> **Try it**: Only one stretch of the data below should be repeated: the lines from the line containing "To get started with this" through the line containing "1. First make", inclusive, exactly as they are.

[Collected data entries]
--------------------

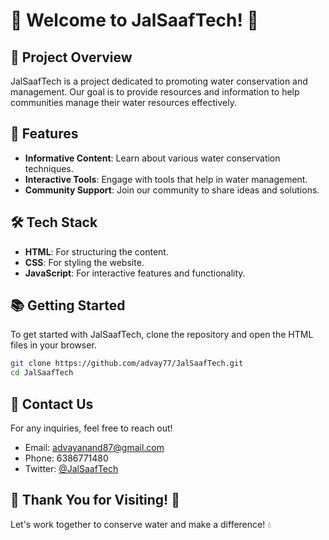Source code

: # 🌊 Welcome to JalSaafTech! 🌊

## 🚀 Project Overview
JalSaafTech is a project dedicated to promoting water conservation and management. Our goal is to provide resources and information to help communities manage their water resources effectively.

## 🎨 Features
- **Informative Content**: Learn about various water conservation techniques.
- **Interactive Tools**: Engage with tools that help in water management.
- **Community Support**: Join our community to share ideas and solutions.

## 🛠️ Tech Stack
- **HTML**: For structuring the content.
- **CSS**: For styling the website.
- **JavaScript**: For interactive features and functionality.

## 📚 Getting Started
To get started with JalSaafTech, clone the repository and open the HTML files in your browser.

```bash
git clone https://github.com/advay77/JalSaafTech.git
cd JalSaafTech
```

## 💬 Contact Us
For any inquiries, feel free to reach out!

- Email: advayanand87@gmail.com
- Phone: 6386771480
- Twitter: [@JalSaafTech](https://twitter.com/JalSaafTech)

## 🌟 Thank You for Visiting! 🌟
Let's work together to conserve water and make a difference! 💧
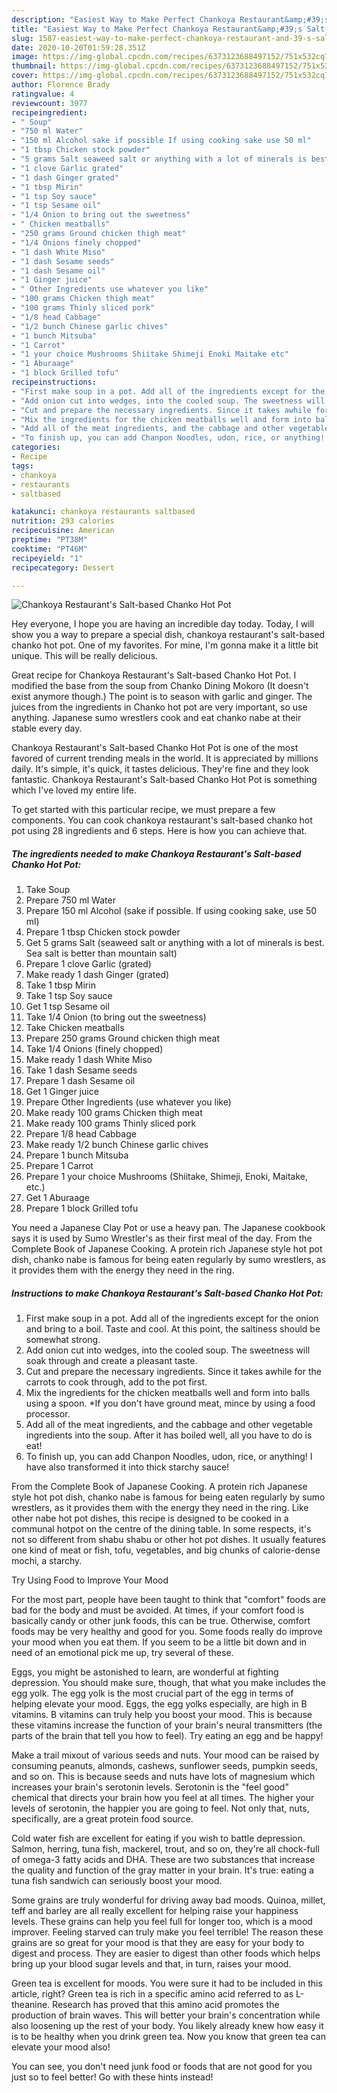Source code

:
 ```yaml
---
description: "Easiest Way to Make Perfect Chankoya Restaurant&amp;#39;s Salt-based Chanko Hot Pot"
title: "Easiest Way to Make Perfect Chankoya Restaurant&amp;#39;s Salt-based Chanko Hot Pot"
slug: 1587-easiest-way-to-make-perfect-chankoya-restaurant-and-39-s-salt-based-chanko-hot-pot
date: 2020-10-20T01:59:28.351Z
image: https://img-global.cpcdn.com/recipes/6373123688497152/751x532cq70/chankoya-restaurants-salt-based-chanko-hot-pot-recipe-main-photo.jpg
thumbnail: https://img-global.cpcdn.com/recipes/6373123688497152/751x532cq70/chankoya-restaurants-salt-based-chanko-hot-pot-recipe-main-photo.jpg
cover: https://img-global.cpcdn.com/recipes/6373123688497152/751x532cq70/chankoya-restaurants-salt-based-chanko-hot-pot-recipe-main-photo.jpg
author: Florence Brady
ratingvalue: 4
reviewcount: 3977
recipeingredient:
- " Soup"
- "750 ml Water"
- "150 ml Alcohol sake if possible If using cooking sake use 50 ml"
- "1 tbsp Chicken stock powder"
- "5 grams Salt seaweed salt or anything with a lot of minerals is best Sea salt is better than mountain salt"
- "1 clove Garlic grated"
- "1 dash Ginger grated"
- "1 tbsp Mirin"
- "1 tsp Soy sauce"
- "1 tsp Sesame oil"
- "1/4 Onion to bring out the sweetness"
- " Chicken meatballs"
- "250 grams Ground chicken thigh meat"
- "1/4 Onions finely chopped"
- "1 dash White Miso"
- "1 dash Sesame seeds"
- "1 dash Sesame oil"
- "1 Ginger juice"
- " Other Ingredients use whatever you like"
- "100 grams Chicken thigh meat"
- "100 grams Thinly sliced pork"
- "1/8 head Cabbage"
- "1/2 bunch Chinese garlic chives"
- "1 bunch Mitsuba"
- "1 Carrot"
- "1 your choice Mushrooms Shiitake Shimeji Enoki Maitake etc"
- "1 Aburaage"
- "1 block Grilled tofu"
recipeinstructions:
- "First make soup in a pot. Add all of the ingredients except for the onion and bring to a boil. Taste and cool. At this point, the saltiness should be somewhat strong."
- "Add onion cut into wedges, into the cooled soup. The sweetness will soak through and create a pleasant taste."
- "Cut and prepare the necessary ingredients. Since it takes awhile for the carrots to cook through, add to the pot first."
- "Mix the ingredients for the chicken meatballs well and form into balls using a spoon. *If you don&#39;t have ground meat, mince by using a food processor."
- "Add all of the meat ingredients, and the cabbage and other vegetable ingredients into the soup. After it has boiled well, all you have to do is eat!"
- "To finish up, you can add Chanpon Noodles, udon, rice, or anything! I have also transformed it into thick starchy sauce!"
categories:
- Recipe
tags:
- chankoya
- restaurants
- saltbased

katakunci: chankoya restaurants saltbased 
nutrition: 293 calories
recipecuisine: American
preptime: "PT38M"
cooktime: "PT46M"
recipeyield: "1"
recipecategory: Dessert

---
```



![Chankoya Restaurant&#39;s Salt-based Chanko Hot Pot](https://img-global.cpcdn.com/recipes/6373123688497152/751x532cq70/chankoya-restaurants-salt-based-chanko-hot-pot-recipe-main-photo.jpg)

Hey everyone, I hope you are having an incredible day today. Today, I will show you a way to prepare a special dish, chankoya restaurant&#39;s salt-based chanko hot pot. One of my favorites. For mine, I'm gonna make it a little bit unique. This will be really delicious.

Great recipe for Chankoya Restaurant&#39;s Salt-based Chanko Hot Pot. I modified the base from the soup from Chanko Dining Mokoro (It doesn&#39;t exist anymore though.) The point is to season with garlic and ginger. The juices from the ingredients in Chanko hot pot are very important, so use anything. Japanese sumo wrestlers cook and eat chanko nabe at their stable every day.

Chankoya Restaurant&#39;s Salt-based Chanko Hot Pot is one of the most favored of current trending meals in the world. It is appreciated by millions daily. It's simple, it's quick, it tastes delicious. They're fine and they look fantastic. Chankoya Restaurant&#39;s Salt-based Chanko Hot Pot is something which I've loved my entire life.


To get started with this particular recipe, we must prepare a few components. You can cook chankoya restaurant&#39;s salt-based chanko hot pot using 28 ingredients and 6 steps. Here is how you can achieve that.

<!--inarticleads1-->

##### The ingredients needed to make Chankoya Restaurant&#39;s Salt-based Chanko Hot Pot:

1. Take  Soup
1. Prepare 750 ml Water
1. Prepare 150 ml Alcohol (sake if possible. If using cooking sake, use 50 ml)
1. Prepare 1 tbsp Chicken stock powder
1. Get 5 grams Salt (seaweed salt or anything with a lot of minerals is best. Sea salt is better than mountain salt)
1. Prepare 1 clove Garlic (grated)
1. Make ready 1 dash Ginger (grated)
1. Take 1 tbsp Mirin
1. Take 1 tsp Soy sauce
1. Get 1 tsp Sesame oil
1. Take 1/4 Onion (to bring out the sweetness)
1. Take  Chicken meatballs
1. Prepare 250 grams Ground chicken thigh meat
1. Take 1/4 Onions (finely chopped)
1. Make ready 1 dash White Miso
1. Take 1 dash Sesame seeds
1. Prepare 1 dash Sesame oil
1. Get 1 Ginger juice
1. Prepare  Other Ingredients (use whatever you like)
1. Make ready 100 grams Chicken thigh meat
1. Make ready 100 grams Thinly sliced pork
1. Prepare 1/8 head Cabbage
1. Make ready 1/2 bunch Chinese garlic chives
1. Prepare 1 bunch Mitsuba
1. Prepare 1 Carrot
1. Prepare 1 your choice Mushrooms (Shiitake, Shimeji, Enoki, Maitake, etc.)
1. Get 1 Aburaage
1. Prepare 1 block Grilled tofu


You need a Japanese Clay Pot or use a heavy pan. The Japanese cookbook says it is used by Sumo Wrestler&#39;s as their first meal of the day. From the Complete Book of Japanese Cooking. A protein rich Japanese style hot pot dish, chanko nabe is famous for being eaten regularly by sumo wrestlers, as it provides them with the energy they need in the ring. 

<!--inarticleads2-->

##### Instructions to make Chankoya Restaurant&#39;s Salt-based Chanko Hot Pot:

1. First make soup in a pot. Add all of the ingredients except for the onion and bring to a boil. Taste and cool. At this point, the saltiness should be somewhat strong.
1. Add onion cut into wedges, into the cooled soup. The sweetness will soak through and create a pleasant taste.
1. Cut and prepare the necessary ingredients. Since it takes awhile for the carrots to cook through, add to the pot first.
1. Mix the ingredients for the chicken meatballs well and form into balls using a spoon. *If you don&#39;t have ground meat, mince by using a food processor.
1. Add all of the meat ingredients, and the cabbage and other vegetable ingredients into the soup. After it has boiled well, all you have to do is eat!
1. To finish up, you can add Chanpon Noodles, udon, rice, or anything! I have also transformed it into thick starchy sauce!


From the Complete Book of Japanese Cooking. A protein rich Japanese style hot pot dish, chanko nabe is famous for being eaten regularly by sumo wrestlers, as it provides them with the energy they need in the ring. Like other nabe hot pot dishes, this recipe is designed to be cooked in a communal hotpot on the centre of the dining table. In some respects, it&#39;s not so different from shabu shabu or other hot pot dishes. It usually features one kind of meat or fish, tofu, vegetables, and big chunks of calorie-dense mochi, a starchy. 

Try Using Food to Improve Your Mood


For the most part, people have been taught to think that "comfort" foods are bad for the body and must be avoided. At times, if your comfort food is basically candy or other junk foods, this can be true. Otherwise, comfort foods may be very healthy and good for you. Some foods really do improve your mood when you eat them. If you seem to be a little bit down and in need of an emotional pick me up, try several of these.

Eggs, you might be astonished to learn, are wonderful at fighting depression. You should make sure, though, that what you make includes the egg yolk. The egg yolk is the most crucial part of the egg in terms of helping elevate your mood. Eggs, the egg yolks especially, are high in B vitamins. B vitamins can truly help you boost your mood. This is because these vitamins increase the function of your brain's neural transmitters (the parts of the brain that tell you how to feel). Try eating an egg and be happy!

Make a trail mixout of various seeds and nuts. Your mood can be raised by consuming peanuts, almonds, cashews, sunflower seeds, pumpkin seeds, and so on. This is because seeds and nuts have lots of magnesium which increases your brain's serotonin levels. Serotonin is the "feel good" chemical that directs your brain how you feel at all times. The higher your levels of serotonin, the happier you are going to feel. Not only that, nuts, specifically, are a great protein food source.

Cold water fish are excellent for eating if you wish to battle depression. Salmon, herring, tuna fish, mackerel, trout, and so on, they're all chock-full of omega-3 fatty acids and DHA. These are two substances that increase the quality and function of the gray matter in your brain. It's true: eating a tuna fish sandwich can seriously boost your mood. 

Some grains are truly wonderful for driving away bad moods. Quinoa, millet, teff and barley are all really excellent for helping raise your happiness levels. These grains can help you feel full for longer too, which is a mood improver. Feeling starved can truly make you feel terrible! The reason these grains are so great for your mood is that they are easy for your body to digest and process. They are easier to digest than other foods which helps bring up your blood sugar levels and that, in turn, raises your mood.

Green tea is excellent for moods. You were sure it had to be included in this article, right? Green tea is rich in a specific amino acid referred to as L-theanine. Research has proved that this amino acid promotes the production of brain waves. This will better your brain's concentration while also loosening up the rest of your body. You likely already knew how easy it is to be healthy when you drink green tea. Now you know that green tea can elevate your mood also!

You can see, you don't need junk food or foods that are not good for you just so to feel better! Go  with  these hints  instead!

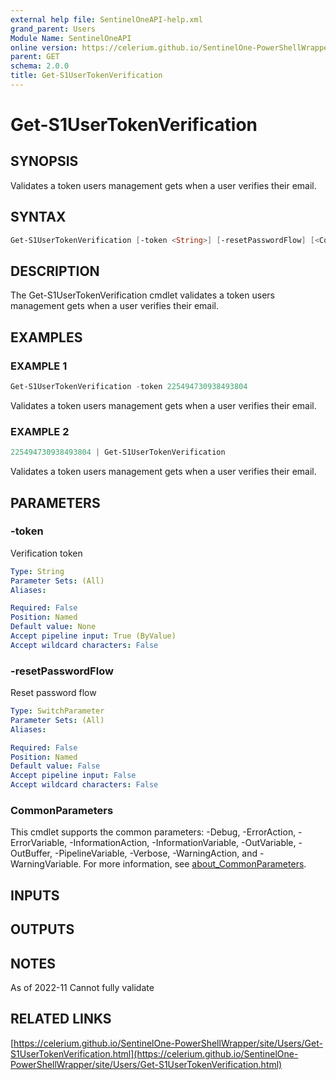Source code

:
 ```yaml
---
external help file: SentinelOneAPI-help.xml
grand_parent: Users
Module Name: SentinelOneAPI
online version: https://celerium.github.io/SentinelOne-PowerShellWrapper/site/Users/Get-S1UserTokenVerification.html
parent: GET
schema: 2.0.0
title: Get-S1UserTokenVerification
---
```


# Get-S1UserTokenVerification

## SYNOPSIS
Validates a token users management gets when a user verifies their email.

## SYNTAX

```powershell
Get-S1UserTokenVerification [-token <String>] [-resetPasswordFlow] [<CommonParameters>]
```

## DESCRIPTION
The Get-S1UserTokenVerification cmdlet validates a token users management gets when a
user verifies their email.

## EXAMPLES

### EXAMPLE 1
```powershell
Get-S1UserTokenVerification -token 225494730938493804
```

Validates a token users management gets when a user verifies their email.

### EXAMPLE 2
```powershell
225494730938493804 | Get-S1UserTokenVerification
```

Validates a token users management gets when a user verifies their email.

## PARAMETERS

### -token
Verification token

```yaml
Type: String
Parameter Sets: (All)
Aliases:

Required: False
Position: Named
Default value: None
Accept pipeline input: True (ByValue)
Accept wildcard characters: False
```

### -resetPasswordFlow
Reset password flow

```yaml
Type: SwitchParameter
Parameter Sets: (All)
Aliases:

Required: False
Position: Named
Default value: False
Accept pipeline input: False
Accept wildcard characters: False
```

### CommonParameters
This cmdlet supports the common parameters: -Debug, -ErrorAction, -ErrorVariable, -InformationAction, -InformationVariable, -OutVariable, -OutBuffer, -PipelineVariable, -Verbose, -WarningAction, and -WarningVariable. For more information, see [about_CommonParameters](http://go.microsoft.com/fwlink/?LinkID=113216).

## INPUTS

## OUTPUTS

## NOTES
As of 2022-11
    Cannot fully validate

## RELATED LINKS

[https://celerium.github.io/SentinelOne-PowerShellWrapper/site/Users/Get-S1UserTokenVerification.html](https://celerium.github.io/SentinelOne-PowerShellWrapper/site/Users/Get-S1UserTokenVerification.html)

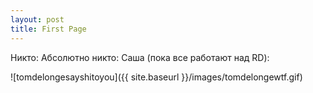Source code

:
 ```yaml
---
layout: post
title: First Page
---
```


Никто:
Абсолютно никто:
Саша (пока все работают над RD):

![tomdelongesayshitoyou]({{ site.baseurl }}/images/tomdelongewtf.gif)
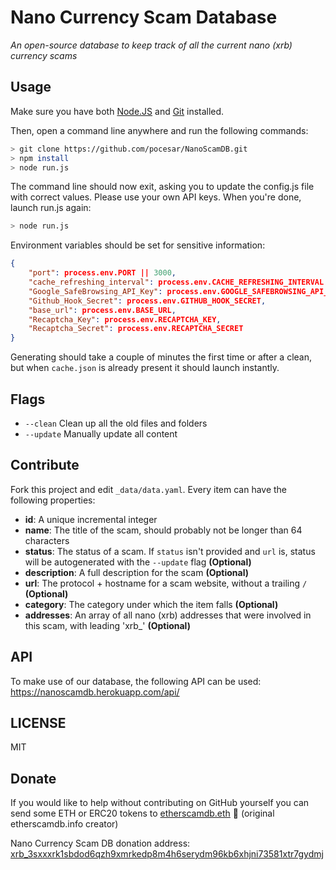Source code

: # Nano Currency Scam Database

*An open-source database to keep track of all the current nano (xrb) currency scams*

## Usage

Make sure you have both [Node.JS](https://nodejs.org/en/download/) and [Git](https://git-scm.com/downloads) installed.

Then, open a command line anywhere and run the following commands:

```bash
> git clone https://github.com/pocesar/NanoScamDB.git
> npm install
> node run.js
```

The command line should now exit, asking you to update the config.js file with correct values. Please use your own API keys. When you're done, launch run.js again:

```bash
> node run.js
```

Environment variables should be set for sensitive information:

```json
{
	"port": process.env.PORT || 3000,
	"cache_refreshing_interval": process.env.CACHE_REFRESHING_INTERVAL || 1000 * 60 * 60 * 2,
	"Google_SafeBrowsing_API_Key": process.env.GOOGLE_SAFEBROWSING_API_KEY,
	"Github_Hook_Secret": process.env.GITHUB_HOOK_SECRET,
	"base_url": process.env.BASE_URL,
	"Recaptcha_Key": process.env.RECAPTCHA_KEY,
	"Recaptcha_Secret": process.env.RECAPTCHA_SECRET
}
```

Generating should take a couple of minutes the first time or after a clean, but when `cache.json` is already present it should launch instantly.


## Flags

- `--clean` Clean up all the old files and folders
- `--update` Manually update all content

## Contribute

Fork this project and edit `_data/data.yaml`. Every item can have the following properties:

- **id**: A unique incremental integer
- **name**: The title of the scam, should probably not be longer than 64 characters
- **status**: The status of a scam. If `status` isn't provided and `url` is, status will be autogenerated with the `--update` flag  **(Optional)**
- **description**: A full description for the scam **(Optional)**
- **url**: The protocol + hostname for a scam website, without a trailing `/` **(Optional)**
- **category**: The category under which the item falls **(Optional)**
- **addresses**: An array of all nano (xrb) addresses that were involved in this scam, with leading 'xrb_'  **(Optional)**

## API

To make use of our database, the following API can be used: https://nanoscamdb.herokuapp.com/api/

## LICENSE

MIT

## Donate

If you would like to help without contributing on GitHub yourself you can send some ETH or ERC20 tokens to [etherscamdb.eth](https://etherscan.io/address/etherscamdb.eth) :clap: (original etherscamdb.info creator)

Nano Currency Scam DB donation address: [xrb_3sxxxrk1sbdod6qzh9xmrkedp8m4h6serydm96kb6xhjni73581xtr7gydmj](https://raiblocks.net/account/index.php?acc=xrb_3sxxxrk1sbdod6qzh9xmrkedp8m4h6serydm96kb6xhjni73581xtr7gydmj)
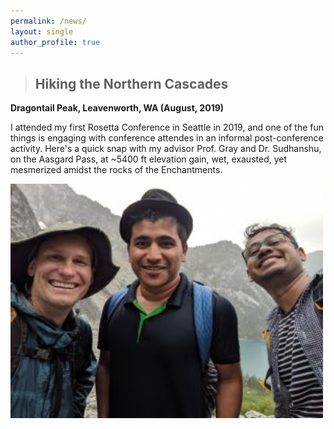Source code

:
 ```yaml
---
permalink: /news/
layout: single
author_profile: true
---
```




>## Hiking the Northern Cascades
**Dragontail Peak, Leavenworth, WA (August, 2019)**

I attended my first Rosetta Conference in Seattle in 2019, and one of the fun things is engaging with conference attendes in an informal post-conference activity. Here's a quick snap with my advisor Prof. Gray and Dr. Sudhanshu, on the Aasgard Pass, at ~5400 ft elevation gain, wet, exausted, yet mesmerized amidst the rocks of the Enchantments.

<img src="../assets/images/rcon_hike2019.jpeg" width="500px"/>
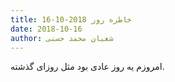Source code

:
 ```yaml
---
title: خاطره روز 2018-10-16
date: 2018-10-16
author: شعبان محمد حسنی
---
```


امروزم یه روز عادی بود مثل روزای گذشته.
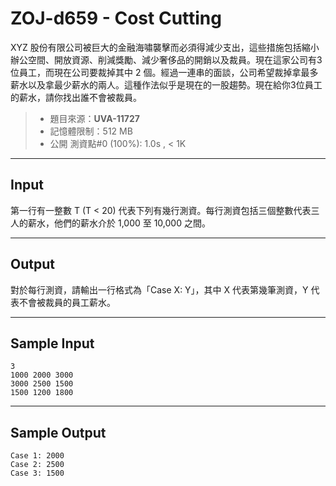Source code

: # ZOJ-d659 - Cost Cutting

XYZ 股份有限公司被巨大的金融海嘯襲擊而必須得減少支出，這些措施包括縮小辦公空間、開放資源、削減獎勵、減少奢侈品的開銷以及裁員。現在這家公司有3位員工，而現在公司要裁掉其中 2 個。經過一連串的面談，公司希望裁掉拿最多薪水以及拿最少薪水的兩人。這種作法似乎是現在的一股趨勢。現在給你3位員工的薪水，請你找出誰不會被裁員。

> * 題目來源：**UVA-11727**
> * 記憶體限制：512 MB
> * 公開 測資點#0 (100%): 1.0s , < 1K

---
## Input

第一行有一整數 T (T < 20) 代表下列有幾行測資。每行測資包括三個整數代表三人的薪水，他們的薪水介於 1,000 至 10,000 之間。

---
## Output

對於每行測資，請輸出一行格式為「Case X: Y」，其中 X 代表第幾筆測資，Y 代表不會被裁員的員工薪水。

---
## Sample Input

```
3
1000 2000 3000
3000 2500 1500
1500 1200 1800
```

---
## Sample Output

```
Case 1: 2000
Case 2: 2500
Case 3: 1500
```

--------------------

> **Answer for the task**:
To get started with this particular recipe, we must prepare a few components. You can cook chankoya restaurant&#39;s salt-based chanko hot pot using 28 ingredients and 6 steps. Here is how you can achieve that.

<!--inarticleads1-->

##### The ingredients needed to make Chankoya Restaurant&#39;s Salt-based Chanko Hot Pot:

1. Take  Soup
1. Prepare 750 ml Water
1. Prepare 150 ml Alcohol (sake if possible. If using cooking sake, use 50 ml)
1. Prepare 1 tbsp Chicken stock powder
1. Get 5 grams Salt (seaweed salt or anything with a lot of minerals is best. Sea salt is better than mountain salt)
1. Prepare 1 clove Garlic (grated)
1. Make ready 1 dash Ginger (grated)
1. Take 1 tbsp Mirin
1. Take 1 tsp Soy sauce
1. Get 1 tsp Sesame oil
1. Take 1/4 Onion (to bring out the sweetness)
1. Take  Chicken meatballs
1. Prepare 250 grams Ground chicken thigh meat
1. Take 1/4 Onions (finely chopped)
1. Make ready 1 dash White Miso
1. Take 1 dash Sesame seeds
1. Prepare 1 dash Sesame oil
1. Get 1 Ginger juice
1. Prepare  Other Ingredients (use whatever you like)
1. Make ready 100 grams Chicken thigh meat
1. Make ready 100 grams Thinly sliced pork
1. Prepare 1/8 head Cabbage
1. Make ready 1/2 bunch Chinese garlic chives
1. Prepare 1 bunch Mitsuba
1. Prepare 1 Carrot
1. Prepare 1 your choice Mushrooms (Shiitake, Shimeji, Enoki, Maitake, etc.)
1. Get 1 Aburaage
1. Prepare 1 block Grilled tofu


You need a Japanese Clay Pot or use a heavy pan. The Japanese cookbook says it is used by Sumo Wrestler&#39;s as their first meal of the day. From the Complete Book of Japanese Cooking. A protein rich Japanese style hot pot dish, chanko nabe is famous for being eaten regularly by sumo wrestlers, as it provides them with the energy they need in the ring. 

<!--inarticleads2-->

##### Instructions to make Chankoya Restaurant&#39;s Salt-based Chanko Hot Pot:

1. First make soup in a pot. Add all of the ingredients except for the onion and bring to a boil. Taste and cool. At this point, the saltiness should be somewhat strong.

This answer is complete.